Panchina Milan: il piano che verrà deciso nella cena di Arcore

Siena per non dimenticare errori e necessità. Allegri, il divorzio è solo rimandato per merito di Seedorf


D. Mariani (vicedirettore SpazioMilan.it)

D. Mariani (vicedirettore SpazioMilan.it)

Avevo perso ogni speranza, non ci volevo credere. Ma stava succedendo davvero: il Milan era sotto a Siena, nello stesso tempo la Fiorentina sbrigava senza problemi la pratica Pescara e scavalcava momentaneamente i rossoneri in classifica, e c’è mancato pochissimo che venissero rovinati mesi di vittorie e sacrifici. Una rimonta intera. Facile commentare il successo per 2 a 1: confuso e sul piano del gioco ben poco meritato, una prestazione preoccupante per il poco mordente messo in campo in una sfida decisiva.

Ci ha pensato il solito Balo, un rigore generoso ma non inventato, un fallo più cercato che commesso da Felipe, e poi è stato Mexes a riprendere ed afferrare una qualificazione in Champions che per più di un’ora era scappata via. Che sofferenza, ma preliminari siano. Adesso il dilemma è capire con chi in panchina verranno affrontati.

Allegri? Difficile ma non impossibile. A Siena ha commesso un grosso errore a lasciar fuori El Shaarawy e Pazzini insieme: i sostituti, Robinho e Niang, erano palesemente in fase calante di forma e non in condizione, logico senza Boateng scegliere di tenersi in panchina un cambio di spessore, ma almeno uno dei due aveva il dovere di scendere in campo. Una decisione che Berlusconi non ha digerito, non a caso il presidente poco dopo il fischio finale aveva già deciso di allontanare Allegri dal Milan. In settimana si sono rincorse voci e smentite. Sulla lettera di Aldo Biscardi penso che dietro a quel colpo di teatro non ci sia stato realmente Berlusconi, ma sono convinto che le parole usate rappresentino a pieno il suo pensiero. Sull’incontro in via Turati tra Galliani ed Allegri si è parlato di denaro, di risoluzione consensuale, di buonuscita ma anche del “piano” per cercare di convincere fino alla fine Berlusconi. E che ha delle possibilità di andare in porto. Sulla cena di giovedì prossimo ad Arcore ho la sensazione che si arrivi ad un divorzio sereno. Non dimentichiamoci che Allegri nei giorni scorsi ha incontrato la Roma.
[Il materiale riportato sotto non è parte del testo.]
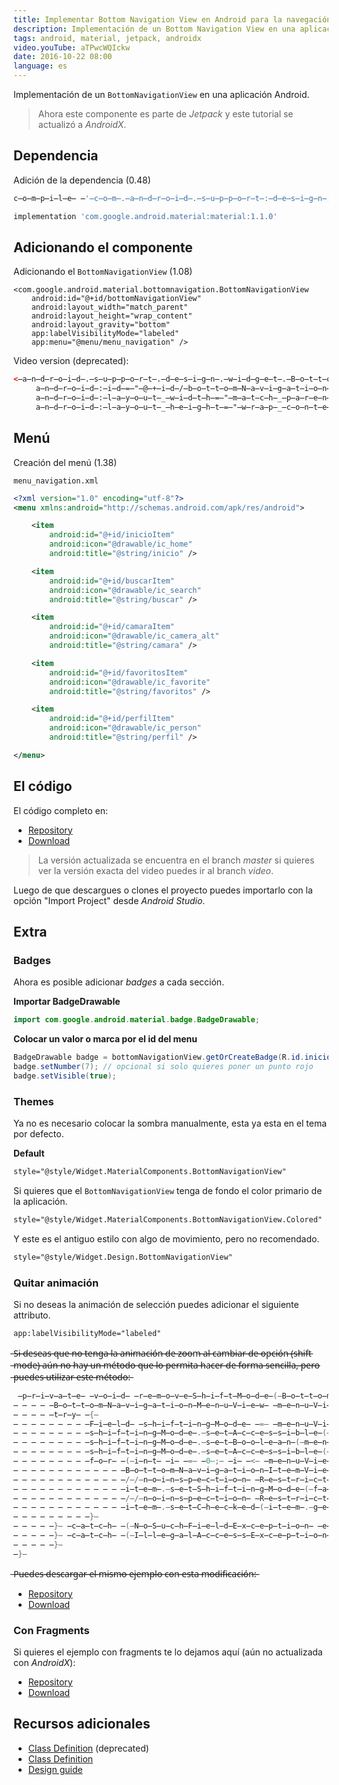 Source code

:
 ```yaml
---
title: Implementar Bottom Navigation View en Android para la navegación
description: Implementación de un Bottom Navigation View en una aplicación Android.
tags: android, material, jetpack, androidx
video.youTube: aTPwcWQIckw
date: 2016-10-22 08:00
language: es
---
```


Implementación de un `BottomNavigationView` en una aplicación Android.

> Ahora este componente es parte de _Jetpack_ y este tutorial se actualizó a _AndroidX_. 

## Dependencia

Adición de la dependencia (0.48)

```groovy
c̶o̶m̶p̶i̶l̶e̶ ̶'̶c̶o̶m̶.̶a̶n̶d̶r̶o̶i̶d̶.̶s̶u̶p̶p̶o̶r̶t̶:̶d̶e̶s̶i̶g̶n̶:̶2̶5̶.̶0̶.̶0̶'̶
```

```groovy
implementation 'com.google.android.material:material:1.1.0'
```

## Adicionando el componente

Adicionando el `BottomNavigationView` (1.08)

```
<com.google.android.material.bottomnavigation.BottomNavigationView
    android:id="@+id/bottomNavigationView"
    android:layout_width="match_parent"
    android:layout_height="wrap_content"
    android:layout_gravity="bottom"
    app:labelVisibilityMode="labeled"
    app:menu="@menu/menu_navigation" />
```

Video version (deprecated):

```xml
<̶a̶n̶d̶r̶o̶i̶d̶.̶s̶u̶p̶p̶o̶r̶t̶.̶d̶e̶s̶i̶g̶n̶.̶w̶i̶d̶g̶e̶t̶.̶B̶o̶t̶t̶o̶m̶N̶a̶v̶i̶g̶a̶t̶i̶o̶n̶V̶i̶e̶w̶
     a̶n̶d̶r̶o̶i̶d̶:̶i̶d̶=̶"̶@̶+̶i̶d̶/̶b̶o̶t̶t̶o̶m̶N̶a̶v̶i̶g̶a̶t̶i̶o̶n̶V̶i̶e̶w̶"̶
     a̶n̶d̶r̶o̶i̶d̶:̶l̶a̶y̶o̶u̶t̶_̶w̶i̶d̶t̶h̶=̶"̶m̶a̶t̶c̶h̶_̶p̶a̶r̶e̶n̶t̶"̶
     a̶n̶d̶r̶o̶i̶d̶:̶l̶a̶y̶o̶u̶t̶_̶h̶e̶i̶g̶h̶t̶=̶"̶w̶r̶a̶p̶_̶c̶o̶n̶t̶e̶n̶t̶"̶ ̶/̶>̶
```

## Menú

Creación del menú (1.38)

`menu_navigation.xml`

```xml
<?xml version="1.0" encoding="utf-8"?>  
<menu xmlns:android="http://schemas.android.com/apk/res/android">

    <item
        android:id="@+id/inicioItem"
        android:icon="@drawable/ic_home"
        android:title="@string/inicio" />

    <item
        android:id="@+id/buscarItem"
        android:icon="@drawable/ic_search"
        android:title="@string/buscar" />

    <item
        android:id="@+id/camaraItem"
        android:icon="@drawable/ic_camera_alt"
        android:title="@string/camara" />

    <item
        android:id="@+id/favoritosItem"
        android:icon="@drawable/ic_favorite"
        android:title="@string/favoritos" />

    <item
        android:id="@+id/perfilItem"
        android:icon="@drawable/ic_person"
        android:title="@string/perfil" />

</menu>
```

## El código

El código completo en:

* [Repository](https://github.com/alvareztech/BottomNavigationViewSample)
* [Download](https://github.com/alvareztech/BottomNavigationViewSample/archive/master.zip)

> La versión actualizada se encuentra en el branch _master_ si quieres ver la versión exacta del video puedes ir al branch _video_.

Luego de que descargues o clones el proyecto puedes importarlo con la opción "Import Project" desde *Android Studio*.

## Extra

### Badges

Ahora es posible adicionar _badges_ a cada sección.

__Importar BadgeDrawable__

```java
import com.google.android.material.badge.BadgeDrawable;
```
__Colocar un valor o marca por el id del menu__

```java
BadgeDrawable badge = bottomNavigationView.getOrCreateBadge(R.id.inicioItem);
badge.setNumber(7); // opcional si solo quieres poner un punto rojo
badge.setVisible(true);
```

### Themes

Ya no es necesario colocar la sombra manualmente, esta ya esta en el tema por defecto.

__Default__

```xml
style="@style/Widget.MaterialComponents.BottomNavigationView"
```

Si quieres que el `BottomNavigationView` tenga de fondo el color primario de la aplicación.

```xml
style="@style/Widget.MaterialComponents.BottomNavigationView.Colored"
```

Y este es el antiguo estilo con algo de movimiento, pero no recomendado.

```xml
style="@style/Widget.Design.BottomNavigationView"
```

### Quitar animación

Si no deseas la animación de selección puedes adicionar el siguiente attributo.

```xml
app:labelVisibilityMode="labeled"
```

 ̶S̶i̶ ̶d̶e̶s̶e̶a̶s̶ ̶q̶u̶e̶ ̶n̶o̶ ̶t̶e̶n̶g̶a̶ ̶l̶a̶ ̶a̶n̶i̶m̶a̶c̶i̶ó̶n̶ ̶d̶e̶ ̶z̶o̶o̶m̶ ̶a̶l̶ ̶c̶a̶m̶b̶i̶a̶r̶ ̶d̶e̶ ̶o̶p̶c̶i̶ó̶n̶ ̶(̶s̶h̶i̶f̶t̶ ̶m̶o̶d̶e̶)̶ ̶a̶ú̶n̶ ̶n̶o̶ ̶h̶a̶y̶ ̶u̶n̶ ̶m̶é̶t̶o̶d̶o̶ ̶q̶u̶e̶ ̶l̶o̶ ̶p̶e̶r̶m̶i̶t̶a̶ ̶h̶a̶c̶e̶r̶ ̶d̶e̶ ̶f̶o̶r̶m̶a̶ ̶s̶e̶n̶c̶i̶l̶l̶a̶,̶ ̶p̶e̶r̶o̶ ̶p̶u̶e̶d̶e̶s̶ ̶u̶t̶i̶l̶i̶z̶a̶r̶ ̶e̶s̶t̶e̶ ̶m̶é̶t̶o̶d̶o̶:̶

```java
 ̶p̶r̶i̶v̶a̶t̶e̶ ̶v̶o̶i̶d̶ ̶r̶e̶m̶o̶v̶e̶S̶h̶i̶f̶t̶M̶o̶d̶e̶(̶B̶o̶t̶t̶o̶m̶N̶a̶v̶i̶g̶a̶t̶i̶o̶n̶V̶i̶e̶w̶ ̶b̶o̶t̶t̶o̶m̶N̶a̶v̶i̶g̶a̶t̶i̶o̶n̶V̶i̶e̶w̶)̶ ̶{̶
̶ ̶ ̶ ̶ ̶B̶o̶t̶t̶o̶m̶N̶a̶v̶i̶g̶a̶t̶i̶o̶n̶M̶e̶n̶u̶V̶i̶e̶w̶ ̶m̶e̶n̶u̶V̶i̶e̶w̶ ̶=̶ ̶(̶B̶o̶t̶t̶o̶m̶N̶a̶v̶i̶g̶a̶t̶i̶o̶n̶M̶e̶n̶u̶V̶i̶e̶w̶)̶ ̶b̶o̶t̶t̶o̶m̶N̶a̶v̶i̶g̶a̶t̶i̶o̶n̶V̶i̶e̶w̶.̶g̶e̶t̶C̶h̶i̶l̶d̶A̶t̶(̶0̶)̶;̶
̶ ̶ ̶ ̶ ̶t̶r̶y̶ ̶{̶
̶ ̶ ̶ ̶ ̶ ̶ ̶ ̶ ̶F̶i̶e̶l̶d̶ ̶s̶h̶i̶f̶t̶i̶n̶g̶M̶o̶d̶e̶ ̶=̶ ̶m̶e̶n̶u̶V̶i̶e̶w̶.̶g̶e̶t̶C̶l̶a̶s̶s̶(̶)̶.̶g̶e̶t̶D̶e̶c̶l̶a̶r̶e̶d̶F̶i̶e̶l̶d̶(̶"̶m̶S̶h̶i̶f̶t̶i̶n̶g̶M̶o̶d̶e̶"̶)̶;̶
̶ ̶ ̶ ̶ ̶ ̶ ̶ ̶ ̶s̶h̶i̶f̶t̶i̶n̶g̶M̶o̶d̶e̶.̶s̶e̶t̶A̶c̶c̶e̶s̶s̶i̶b̶l̶e̶(̶t̶r̶u̶e̶)̶;̶
̶ ̶ ̶ ̶ ̶ ̶ ̶ ̶ ̶s̶h̶i̶f̶t̶i̶n̶g̶M̶o̶d̶e̶.̶s̶e̶t̶B̶o̶o̶l̶e̶a̶n̶(̶m̶e̶n̶u̶V̶i̶e̶w̶,̶ ̶f̶a̶l̶s̶e̶)̶;̶
̶ ̶ ̶ ̶ ̶ ̶ ̶ ̶ ̶s̶h̶i̶f̶t̶i̶n̶g̶M̶o̶d̶e̶.̶s̶e̶t̶A̶c̶c̶e̶s̶s̶i̶b̶l̶e̶(̶f̶a̶l̶s̶e̶)̶;̶
̶ ̶ ̶ ̶ ̶ ̶ ̶ ̶ ̶f̶o̶r̶ ̶(̶i̶n̶t̶ ̶i̶ ̶=̶ ̶0̶;̶ ̶i̶ ̶<̶ ̶m̶e̶n̶u̶V̶i̶e̶w̶.̶g̶e̶t̶C̶h̶i̶l̶d̶C̶o̶u̶n̶t̶(̶)̶;̶ ̶i̶+̶+̶)̶ ̶{̶
̶ ̶ ̶ ̶ ̶ ̶ ̶ ̶ ̶ ̶ ̶ ̶ ̶B̶o̶t̶t̶o̶m̶N̶a̶v̶i̶g̶a̶t̶i̶o̶n̶I̶t̶e̶m̶V̶i̶e̶w̶ ̶i̶t̶e̶m̶ ̶=̶ ̶(̶B̶o̶t̶t̶o̶m̶N̶a̶v̶i̶g̶a̶t̶i̶o̶n̶I̶t̶e̶m̶V̶i̶e̶w̶)̶ ̶m̶e̶n̶u̶V̶i̶e̶w̶.̶g̶e̶t̶C̶h̶i̶l̶d̶A̶t̶(̶i̶)̶;̶
̶ ̶ ̶ ̶ ̶ ̶ ̶ ̶ ̶ ̶ ̶ ̶ ̶/̶/̶n̶o̶i̶n̶s̶p̶e̶c̶t̶i̶o̶n̶ ̶R̶e̶s̶t̶r̶i̶c̶t̶e̶d̶A̶p̶i̶
̶ ̶ ̶ ̶ ̶ ̶ ̶ ̶ ̶ ̶ ̶ ̶ ̶i̶t̶e̶m̶.̶s̶e̶t̶S̶h̶i̶f̶t̶i̶n̶g̶M̶o̶d̶e̶(̶f̶a̶l̶s̶e̶)̶;̶
̶ ̶ ̶ ̶ ̶ ̶ ̶ ̶ ̶ ̶ ̶ ̶ ̶/̶/̶n̶o̶i̶n̶s̶p̶e̶c̶t̶i̶o̶n̶ ̶R̶e̶s̶t̶r̶i̶c̶t̶e̶d̶A̶p̶i̶
̶ ̶ ̶ ̶ ̶ ̶ ̶ ̶ ̶ ̶ ̶ ̶ ̶i̶t̶e̶m̶.̶s̶e̶t̶C̶h̶e̶c̶k̶e̶d̶(̶i̶t̶e̶m̶.̶g̶e̶t̶I̶t̶e̶m̶D̶a̶t̶a̶(̶)̶.̶i̶s̶C̶h̶e̶c̶k̶e̶d̶(̶)̶)̶;̶
̶ ̶ ̶ ̶ ̶ ̶ ̶ ̶ ̶}̶
̶ ̶ ̶ ̶ ̶}̶ ̶c̶a̶t̶c̶h̶ ̶(̶N̶o̶S̶u̶c̶h̶F̶i̶e̶l̶d̶E̶x̶c̶e̶p̶t̶i̶o̶n̶ ̶e̶)̶ ̶{̶
̶ ̶ ̶ ̶ ̶}̶ ̶c̶a̶t̶c̶h̶ ̶(̶I̶l̶l̶e̶g̶a̶l̶A̶c̶c̶e̶s̶s̶E̶x̶c̶e̶p̶t̶i̶o̶n̶ ̶e̶)̶ ̶{̶
̶ ̶ ̶ ̶ ̶}̶
̶}̶
```

 ̶P̶u̶e̶d̶e̶s̶ ̶d̶e̶s̶c̶a̶r̶g̶a̶r̶ ̶e̶l̶ ̶m̶i̶s̶m̶o̶ ̶e̶j̶e̶m̶p̶l̶o̶ ̶c̶o̶n̶ ̶e̶s̶t̶a̶ ̶m̶o̶d̶i̶f̶i̶c̶a̶c̶i̶ó̶n̶:̶

* [Repository](https://github.com/alvareztech/BottomNavigationViewSample/tree/remove-shift)
* [Download](https://github.com/alvareztech/BottomNavigationViewSample/archive/remove-shift.zip)

### Con Fragments

Si quieres el ejemplo con fragments te lo dejamos aquí (aún no actualizada con _AndroidX_):

* [Repository](https://github.com/alvareztech/BottomNavigationViewSample/tree/fragments)
* [Download](https://github.com/alvareztech/BottomNavigationViewSample/archive/fragments.zip)

## Recursos adicionales

* [Class Definition](https://developer.android.com/reference/android/support/design/widget/BottomNavigationView.html) (deprecated)
* [Class Definition](https://developer.android.com/reference/com/google/android/material/bottomnavigation/BottomNavigationView)
* [Design guide](https://material.io/design/components/bottom-navigation.html)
Allegri è destinato a dire addio al Milan, dopo aver ottenuto un primo, un secondo (l’anno peggiore, quello con più colpe) ed un terzo posto, questo il traguardo più difficile che ha raggiunto in rossonero. Non male. Adesso il problema è l’alternativa, il nome nuovo: quello di Clarence Seedorf è stato accolto con clamoroso pessimismo, con una schiera di espressioni, giudizi e commenti negativi che non possono essere messi da parte. Giocatori e tifosi quasi all’unanimità. Normale per un ipotetico allenatore senza esperienza che, nel caso, spero possa fare le cose migliori, ma al momento non mi convince per niente. Sappiamo che quello dell’olandese è un chiodo fisso che da tempo stuzzica il presidente, ma è anche vero che questa pista si è decisamente raffreddata. Un rebus senza fine, ma la settimana prossima si arriverà ad una soluzione. Con qualche altro rinnovo in più: giusto quello di Abbiati, meritato quello di Zapata, superfluo quello di Bonera.